Changing Concentration

Concentration is a measure of how much solute is dissolved in a given volume of a solution.

Look at the example above. Both beakers contain the same volume of solution once the solid solute has been dissolved. Let's call the volume 100cm³. But in the beaker on the left, we only dissolved a really small mass of the solute (let's say 0.5g). On the beaker on the right, there was much more solute dissolved (let's say 2.0g)

We would say that the beaker on the left has a LOW CONCENTRATION. We could even give it a numerical value.... 0.5 g / 100cm³

The beaker on the right has a HIGH CONCENTRATION.... 2.0 g / 100cm³

Now let's look at how this can affect the rate of a chemical reaction...

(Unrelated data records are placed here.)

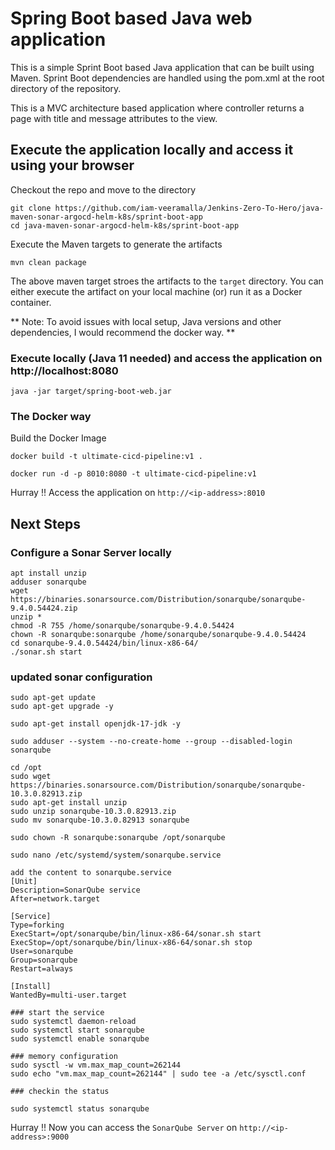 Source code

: # Spring Boot based Java web application
 
This is a simple Sprint Boot based Java application that can be built using Maven. Sprint Boot dependencies are handled using the pom.xml 
at the root directory of the repository.

This is a MVC architecture based application where controller returns a page with title and message attributes to the view.

## Execute the application locally and access it using your browser

Checkout the repo and move to the directory

```
git clone https://github.com/iam-veeramalla/Jenkins-Zero-To-Hero/java-maven-sonar-argocd-helm-k8s/sprint-boot-app
cd java-maven-sonar-argocd-helm-k8s/sprint-boot-app
```

Execute the Maven targets to generate the artifacts

```
mvn clean package
```

The above maven target stroes the artifacts to the `target` directory. You can either execute the artifact on your local machine
(or) run it as a Docker container.

** Note: To avoid issues with local setup, Java versions and other dependencies, I would recommend the docker way. **


### Execute locally (Java 11 needed) and access the application on http://localhost:8080

```
java -jar target/spring-boot-web.jar
```

### The Docker way

Build the Docker Image

```
docker build -t ultimate-cicd-pipeline:v1 .
```

```
docker run -d -p 8010:8080 -t ultimate-cicd-pipeline:v1
```

Hurray !! Access the application on `http://<ip-address>:8010`


## Next Steps

### Configure a Sonar Server locally

```
apt install unzip
adduser sonarqube
wget https://binaries.sonarsource.com/Distribution/sonarqube/sonarqube-9.4.0.54424.zip
unzip *
chmod -R 755 /home/sonarqube/sonarqube-9.4.0.54424
chown -R sonarqube:sonarqube /home/sonarqube/sonarqube-9.4.0.54424
cd sonarqube-9.4.0.54424/bin/linux-x86-64/
./sonar.sh start
```

### updated sonar configuration
```
sudo apt-get update
sudo apt-get upgrade -y

sudo apt-get install openjdk-17-jdk -y

sudo adduser --system --no-create-home --group --disabled-login sonarqube

cd /opt
sudo wget https://binaries.sonarsource.com/Distribution/sonarqube/sonarqube-10.3.0.82913.zip
sudo apt-get install unzip
sudo unzip sonarqube-10.3.0.82913.zip
sudo mv sonarqube-10.3.0.82913 sonarqube

sudo chown -R sonarqube:sonarqube /opt/sonarqube

sudo nano /etc/systemd/system/sonarqube.service

add the content to sonarqube.service
[Unit]
Description=SonarQube service
After=network.target

[Service]
Type=forking
ExecStart=/opt/sonarqube/bin/linux-x86-64/sonar.sh start
ExecStop=/opt/sonarqube/bin/linux-x86-64/sonar.sh stop
User=sonarqube
Group=sonarqube
Restart=always

[Install]
WantedBy=multi-user.target

### start the service
sudo systemctl daemon-reload
sudo systemctl start sonarqube
sudo systemctl enable sonarqube

### memory configuration
sudo sysctl -w vm.max_map_count=262144
sudo echo "vm.max_map_count=262144" | sudo tee -a /etc/sysctl.conf

### checkin the status

sudo systemctl status sonarqube

``` 


Hurray !! Now you can access the `SonarQube Server` on `http://<ip-address>:9000` 


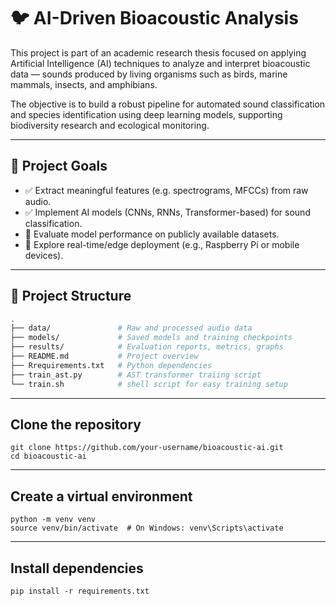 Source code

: # 🐦 AI-Driven Bioacoustic Analysis

This project is part of an academic research thesis focused on applying Artificial Intelligence (AI) techniques to analyze and interpret bioacoustic data — sounds produced by living organisms such as birds, marine mammals, insects, and amphibians.

The objective is to build a robust pipeline for automated sound classification and species identification using deep learning models, supporting biodiversity research and ecological monitoring.

---

## 🎯 Project Goals

- ✅ Extract meaningful features (e.g. spectrograms, MFCCs) from raw audio.
- ✅ Implement AI models (CNNs, RNNs, Transformer-based) for sound classification.
- 🔄 Evaluate model performance on publicly available datasets.
- 🚀 Explore real-time/edge deployment (e.g., Raspberry Pi or mobile devices).

---

## 📁 Project Structure

```bash
.
├── data/               # Raw and processed audio data
├── models/             # Saved models and training checkpoints
├── results/            # Evaluation reports, metrics, graphs
├── README.md           # Project overview
├── Rrequirements.txt   # Python dependencies
├── train_ast.py        # AST transformer traiing script
└── train.sh            # shell script for easy training setup
```
---

## **Clone the repository**
```
git clone https://github.com/your-username/bioacoustic-ai.git
cd bioacoustic-ai
```
---

## **Create a virtual environment**
```
python -m venv venv
source venv/bin/activate  # On Windows: venv\Scripts\activate
```
---

## Install dependencies
```
pip install -r requirements.txt
```

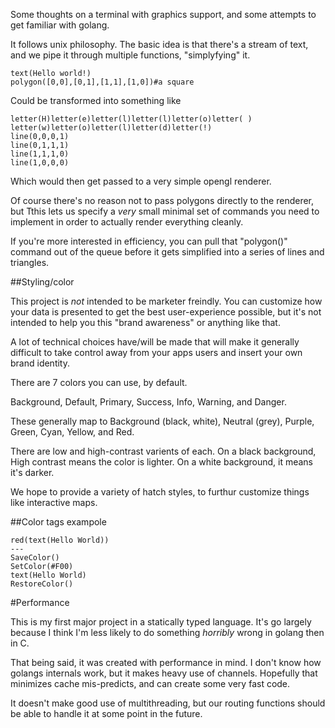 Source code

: Some thoughts on a terminal with graphics support, and some attempts to get
familiar with golang.

It follows unix philosophy. The basic idea is that there's a stream of text,
and we pipe it through multiple functions, "simplyfying" it.

```
text(Hello world!)
polygon([0,0],[0,1],[1,1],[1,0])#a square

```

Could be transformed into something like

```
letter(H)letter(e)letter(l)letter(l)letter(o)letter( )
letter(w)letter(o)letter(l)letter(d)letter(!)
line(0,0,0,1)
line(0,1,1,1)
line(1,1,1,0)
line(1,0,0,0)
```

Which would then get passed to a very simple opengl renderer.

Of course there's no reason not to pass polygons directly to the renderer, but
Tthis lets us specify a *very* small minimal set of commands you need to
implement in order to actually render everything cleanly.

If you're more interested in efficiency, you can pull that "polygon()" command
out of the queue before it gets simplified into a series of lines and
triangles.

##Styling/color

This project is *not* intended to be marketer freindly. You can customize how
your data is presented to get the best user-experience possible, but it's not
intended to help you this "brand awareness" or anything like that.

A lot of technical choices have/will be made that will make it generally
difficult to take control away from your apps users and insert your own brand
identity.

There are 7 colors you can use, by default.

Background, Default, Primary, Success, Info, Warning, and Danger.

These generally map to Background (black, white), Neutral (grey), Purple, Green, Cyan, Yellow, and
Red.

There are low and high-contrast varients of each. On a black background, High
contrast means the color is lighter. On a white background, it means it's
darker.

We hope to provide a variety of hatch styles, to furthur customize things like
interactive maps.

##Color tags exampole

```
red(text(Hello World))
---
SaveColor()
SetColor(#F00)
text(Hello World)
RestoreColor()

```

#Performance

This is my first major project in a statically typed language. It's go largely
because I think I'm less likely to do something *horribly* wrong in golang then
in C.

That being said, it was created with performance in mind. I don't know how
golangs internals work, but it makes heavy use of channels. Hopefully that
minimizes cache mis-predicts, and can create some very fast code.

It doesn't make good use of multithreading, but our routing functions should be
able to handle it at some point in the future.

Mg(s) + 2 HCl(aq) --> MgCl2(aq) + H2(g)

Experiment 1: Using 2.0 mol/dm3 HCl(aq)

Experiment 2: Using 0.5 mol/dm3 HCl(aq)

(Note: Do not worry about the units for concentration given here. You just need to be happy that experiment 1 is using HCl(aq) that is more concentrated than in experiment 2 (4x more concentrated in fact!)

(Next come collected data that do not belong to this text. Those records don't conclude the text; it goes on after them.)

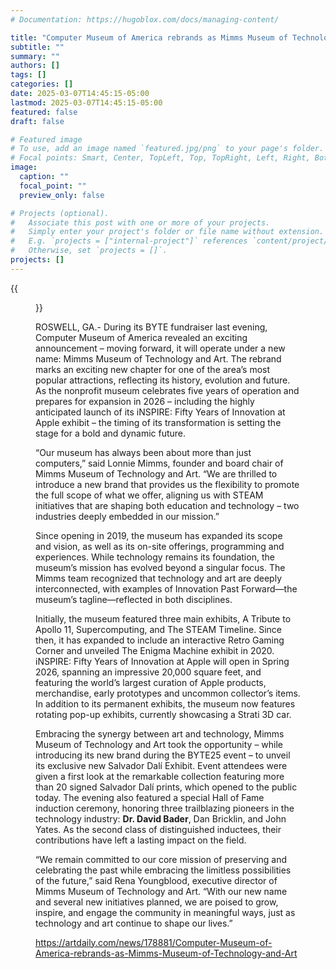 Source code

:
 ```yaml
---
# Documentation: https://hugoblox.com/docs/managing-content/

title: "Computer Museum of America rebrands as Mimms Museum of Technology and Art"
subtitle: ""
summary: ""
authors: []
tags: []
categories: []
date: 2025-03-07T14:45:15-05:00
lastmod: 2025-03-07T14:45:15-05:00
featured: false
draft: false

# Featured image
# To use, add an image named `featured.jpg/png` to your page's folder.
# Focal points: Smart, Center, TopLeft, Top, TopRight, Left, Right, BottomLeft, Bottom, BottomRight.
image:
  caption: ""
  focal_point: ""
  preview_only: false

# Projects (optional).
#   Associate this post with one or more of your projects.
#   Simply enter your project's folder or file name without extension.
#   E.g. `projects = ["internal-project"]` references `content/project/deep-learning/index.md`.
#   Otherwise, set `projects = []`.
projects: []
---
```


{{<figure src="comp-2.jpg" caption="Popular Roswell museum celebrates evolution during BYTE25 fundraiser, announcing new name and debuting exclusive Salvador Dalí exhibit.">}}

ROSWELL, GA.- During its BYTE fundraiser last evening, Computer Museum of America revealed an exciting announcement – moving forward, it will operate under a new name: Mimms Museum of Technology and Art. The rebrand marks an exciting new chapter for one of the area’s most popular attractions, reflecting its history, evolution and future. As the nonprofit museum celebrates five years of operation and prepares for expansion in 2026 – including the highly anticipated launch of its iNSPIRE: Fifty Years of Innovation at Apple exhibit – the timing of its transformation is setting the stage for a bold and dynamic future.

“Our museum has always been about more than just computers,” said Lonnie Mimms, founder and board chair of Mimms Museum of Technology and Art. “We are thrilled to introduce a new brand that provides us the flexibility to promote the full scope of what we offer, aligning us with STEAM initiatives that are shaping both education and technology – two industries deeply embedded in our mission.”

Since opening in 2019, the museum has expanded its scope and vision, as well as its on-site offerings, programming and experiences. While technology remains its foundation, the museum’s mission has evolved beyond a singular focus. The Mimms team recognized that technology and art are deeply interconnected, with examples of Innovation Past Forward—the museum’s tagline—reflected in both disciplines.

Initially, the museum featured three main exhibits, A Tribute to Apollo 11, Supercomputing, and The STEAM Timeline. Since then, it has expanded to include an interactive Retro Gaming Corner and unveiled The Enigma Machine exhibit in 2020. iNSPIRE: Fifty Years of Innovation at Apple will open in Spring 2026, spanning an impressive 20,000 square feet, and featuring the world’s largest curation of Apple products, merchandise, early prototypes and uncommon collector’s items. In addition to its permanent exhibits, the museum now features rotating pop-up exhibits, currently showcasing a Strati 3D car.

Embracing the synergy between art and technology, Mimms Museum of Technology and Art took the opportunity – while introducing its new brand during the BYTE25 event – to unveil its exclusive new Salvador Dalí Exhibit. Event attendees were given a first look at the remarkable collection featuring more than 20 signed Salvador Dalí prints, which opened to the public today. The evening also featured a special Hall of Fame induction ceremony, honoring three trailblazing pioneers in the technology industry: **Dr. David Bader**, Dan Bricklin, and John Yates. As the second class of distinguished inductees, their contributions have left a lasting impact on the field.

“We remain committed to our core mission of preserving and celebrating the past while embracing the limitless possibilities of the future,” said Rena Youngblood, executive director of Mimms Museum of Technology and Art. “With our new name and several new initiatives planned, we are poised to grow, inspire, and engage the community in meaningful ways, just as technology and art continue to shape our lives.”

https://artdaily.com/news/178881/Computer-Museum-of-America-rebrands-as-Mimms-Museum-of-Technology-and-Art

To make this a fair test, we have to use the same mass and surface area of Mg in each test, the same temperature and also the same volume of acid.

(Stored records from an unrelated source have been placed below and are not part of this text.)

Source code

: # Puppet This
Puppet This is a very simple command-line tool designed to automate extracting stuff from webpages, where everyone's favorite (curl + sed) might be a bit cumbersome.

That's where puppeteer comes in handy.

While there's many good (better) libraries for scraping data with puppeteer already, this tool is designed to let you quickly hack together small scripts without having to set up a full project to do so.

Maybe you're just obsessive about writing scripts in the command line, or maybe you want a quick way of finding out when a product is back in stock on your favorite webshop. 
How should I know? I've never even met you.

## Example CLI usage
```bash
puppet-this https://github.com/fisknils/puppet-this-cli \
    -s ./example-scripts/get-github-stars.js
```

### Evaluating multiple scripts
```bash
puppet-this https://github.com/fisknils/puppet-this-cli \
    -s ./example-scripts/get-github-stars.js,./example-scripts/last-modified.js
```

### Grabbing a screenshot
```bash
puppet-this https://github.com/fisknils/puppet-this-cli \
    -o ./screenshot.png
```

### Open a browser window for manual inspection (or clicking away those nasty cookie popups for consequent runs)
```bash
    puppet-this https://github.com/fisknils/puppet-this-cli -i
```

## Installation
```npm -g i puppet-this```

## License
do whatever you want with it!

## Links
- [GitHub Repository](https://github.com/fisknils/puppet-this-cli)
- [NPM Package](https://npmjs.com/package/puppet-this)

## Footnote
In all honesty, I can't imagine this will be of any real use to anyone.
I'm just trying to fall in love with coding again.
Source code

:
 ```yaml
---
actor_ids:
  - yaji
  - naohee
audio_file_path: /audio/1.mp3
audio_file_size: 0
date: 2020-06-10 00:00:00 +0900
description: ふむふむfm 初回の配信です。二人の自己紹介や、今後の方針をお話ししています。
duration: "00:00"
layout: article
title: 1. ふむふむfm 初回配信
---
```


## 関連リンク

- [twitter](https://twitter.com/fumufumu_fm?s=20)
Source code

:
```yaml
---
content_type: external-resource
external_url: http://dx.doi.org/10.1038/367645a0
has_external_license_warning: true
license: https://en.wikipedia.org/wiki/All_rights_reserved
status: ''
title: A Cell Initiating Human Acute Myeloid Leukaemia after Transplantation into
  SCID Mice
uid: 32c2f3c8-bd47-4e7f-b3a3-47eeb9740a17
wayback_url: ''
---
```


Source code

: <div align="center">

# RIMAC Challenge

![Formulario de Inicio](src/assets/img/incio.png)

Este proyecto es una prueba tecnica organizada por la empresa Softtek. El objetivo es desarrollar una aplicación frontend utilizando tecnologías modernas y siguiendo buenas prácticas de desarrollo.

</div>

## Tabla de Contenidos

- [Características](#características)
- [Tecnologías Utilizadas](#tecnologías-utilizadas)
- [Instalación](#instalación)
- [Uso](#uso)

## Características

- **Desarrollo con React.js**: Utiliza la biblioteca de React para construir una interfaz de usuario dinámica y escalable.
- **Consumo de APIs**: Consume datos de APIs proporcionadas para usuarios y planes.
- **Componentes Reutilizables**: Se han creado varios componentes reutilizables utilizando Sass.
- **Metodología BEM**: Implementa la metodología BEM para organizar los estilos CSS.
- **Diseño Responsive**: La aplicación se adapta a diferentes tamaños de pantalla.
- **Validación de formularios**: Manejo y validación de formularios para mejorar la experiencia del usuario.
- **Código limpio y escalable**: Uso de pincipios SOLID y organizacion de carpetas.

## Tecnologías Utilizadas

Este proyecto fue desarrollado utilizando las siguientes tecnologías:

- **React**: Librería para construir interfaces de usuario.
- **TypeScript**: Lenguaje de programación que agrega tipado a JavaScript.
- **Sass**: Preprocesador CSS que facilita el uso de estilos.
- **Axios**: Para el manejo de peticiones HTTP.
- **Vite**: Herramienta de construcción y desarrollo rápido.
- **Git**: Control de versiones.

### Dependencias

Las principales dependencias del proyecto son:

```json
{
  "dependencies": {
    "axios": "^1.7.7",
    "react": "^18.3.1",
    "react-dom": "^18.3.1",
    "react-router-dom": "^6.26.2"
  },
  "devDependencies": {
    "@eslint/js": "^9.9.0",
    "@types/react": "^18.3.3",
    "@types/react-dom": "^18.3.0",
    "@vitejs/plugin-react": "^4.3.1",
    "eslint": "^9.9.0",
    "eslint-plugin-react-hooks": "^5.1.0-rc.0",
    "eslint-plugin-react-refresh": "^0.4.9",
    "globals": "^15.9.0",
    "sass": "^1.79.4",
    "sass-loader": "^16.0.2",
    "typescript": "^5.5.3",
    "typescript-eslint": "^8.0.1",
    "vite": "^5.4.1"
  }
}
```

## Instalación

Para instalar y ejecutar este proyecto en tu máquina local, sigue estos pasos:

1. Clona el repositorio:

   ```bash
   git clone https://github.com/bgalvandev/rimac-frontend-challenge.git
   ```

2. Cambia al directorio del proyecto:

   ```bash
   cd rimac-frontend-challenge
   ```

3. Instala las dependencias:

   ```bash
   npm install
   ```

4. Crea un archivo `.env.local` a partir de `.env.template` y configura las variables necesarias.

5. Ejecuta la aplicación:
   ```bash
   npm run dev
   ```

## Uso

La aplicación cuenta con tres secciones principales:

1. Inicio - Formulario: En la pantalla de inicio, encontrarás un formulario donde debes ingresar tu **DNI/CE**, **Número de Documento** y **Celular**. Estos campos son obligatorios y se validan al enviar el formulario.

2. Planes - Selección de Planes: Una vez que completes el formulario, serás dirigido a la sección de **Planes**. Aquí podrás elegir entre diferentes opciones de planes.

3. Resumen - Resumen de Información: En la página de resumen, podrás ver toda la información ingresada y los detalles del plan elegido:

In each experiment the volume of gas was collected at a set time interval, using a gas syringe to collect the gas.

Remember, the gradient of the line tells us the rate of reaction. In experiment 1 the gradient is much steeper, telling us the higher concentration of acid reacts at a faster rate. Both lines finish at the same 'final volume' of gas, because in each experiment, the same mass of Mg ribbon is used! This means in the end we produce the same volume of gas...one reaction just produces it faster than the other.

Why are the results like this, using collision theory to explain?

If you look at the diagram above, the red particles represent the HCl. Because the concentration of HCl is higher in the right diagram, this means there are more HCl particles in a given volume of solution. This means there will be more frequent collisions with the Mg particles, therefore there will be more frequent successful collisions.

Pressure for gases?

When we talk about the concentration of a substance, we are usually talking about a solution. However, we can use the same type of idea when talking about gases... but we don't usually talk about a gas in terms of a concentration... we talk about the pressure of a gas. It means roughly the same thing... if a gas is at a high pressure, it's particles are much closer together and bouncing into the walls of the container a lot more. A gas at high pressure has a high concentration.

INCREASING THE CONCENTRATION OF A SOLUTION INCREASES THE RATE OF A CHEMICAL REACTION.